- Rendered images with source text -
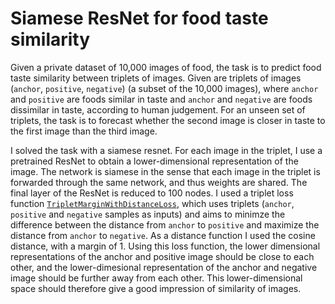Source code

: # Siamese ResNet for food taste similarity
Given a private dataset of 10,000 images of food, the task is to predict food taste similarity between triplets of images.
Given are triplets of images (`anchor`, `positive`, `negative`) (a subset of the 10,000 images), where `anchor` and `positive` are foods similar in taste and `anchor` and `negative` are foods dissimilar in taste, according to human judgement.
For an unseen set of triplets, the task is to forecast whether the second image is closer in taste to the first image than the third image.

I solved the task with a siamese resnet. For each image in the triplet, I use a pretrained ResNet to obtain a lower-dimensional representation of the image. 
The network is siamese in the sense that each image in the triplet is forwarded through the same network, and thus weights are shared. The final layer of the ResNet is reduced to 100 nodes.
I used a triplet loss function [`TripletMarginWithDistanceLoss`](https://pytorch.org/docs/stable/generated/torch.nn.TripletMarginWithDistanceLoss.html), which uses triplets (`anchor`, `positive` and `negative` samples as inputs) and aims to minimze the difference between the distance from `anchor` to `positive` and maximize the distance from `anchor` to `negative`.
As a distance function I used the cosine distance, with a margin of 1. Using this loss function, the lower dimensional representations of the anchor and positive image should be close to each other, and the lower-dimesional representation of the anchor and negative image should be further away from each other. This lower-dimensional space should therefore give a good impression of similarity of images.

...

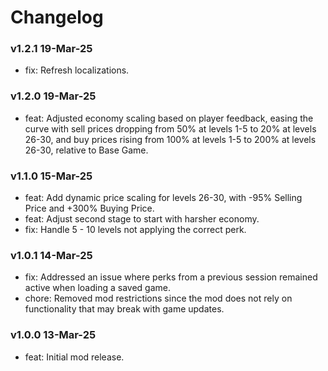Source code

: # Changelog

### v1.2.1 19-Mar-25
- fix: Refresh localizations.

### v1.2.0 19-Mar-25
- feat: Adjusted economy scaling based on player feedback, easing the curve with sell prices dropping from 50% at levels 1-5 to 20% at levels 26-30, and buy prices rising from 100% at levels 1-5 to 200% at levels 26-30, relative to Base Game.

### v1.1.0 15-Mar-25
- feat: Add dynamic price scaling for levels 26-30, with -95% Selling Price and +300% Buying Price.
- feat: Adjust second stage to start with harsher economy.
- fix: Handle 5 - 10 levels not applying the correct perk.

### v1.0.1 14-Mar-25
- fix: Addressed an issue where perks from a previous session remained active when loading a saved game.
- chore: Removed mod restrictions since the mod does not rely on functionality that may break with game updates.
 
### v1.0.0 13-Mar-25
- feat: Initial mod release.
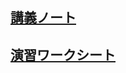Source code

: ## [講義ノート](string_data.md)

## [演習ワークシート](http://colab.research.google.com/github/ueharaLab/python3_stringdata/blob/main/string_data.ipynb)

- WHAT THE TASK REQUIRES -
An exact copy is needed of the stretch above that opens with the line containing "- fix: Addressed" and closes with the line containing "## [演習ワークシート](http:/"; the pictures are not part of it.

- RESPONSE AREA -
- fix: Addressed an issue where perks from a previous session remained active when loading a saved game.
- chore: Removed mod restrictions since the mod does not rely on functionality that may break with game updates.
 
### v1.0.0 13-Mar-25
- feat: Initial mod release.
Source code

: ## [講義ノート](string_data.md)

## [演習ワークシート](http://colab.research.google.com/github/ueharaLab/python3_stringdata/blob/main/string_data.ipynb)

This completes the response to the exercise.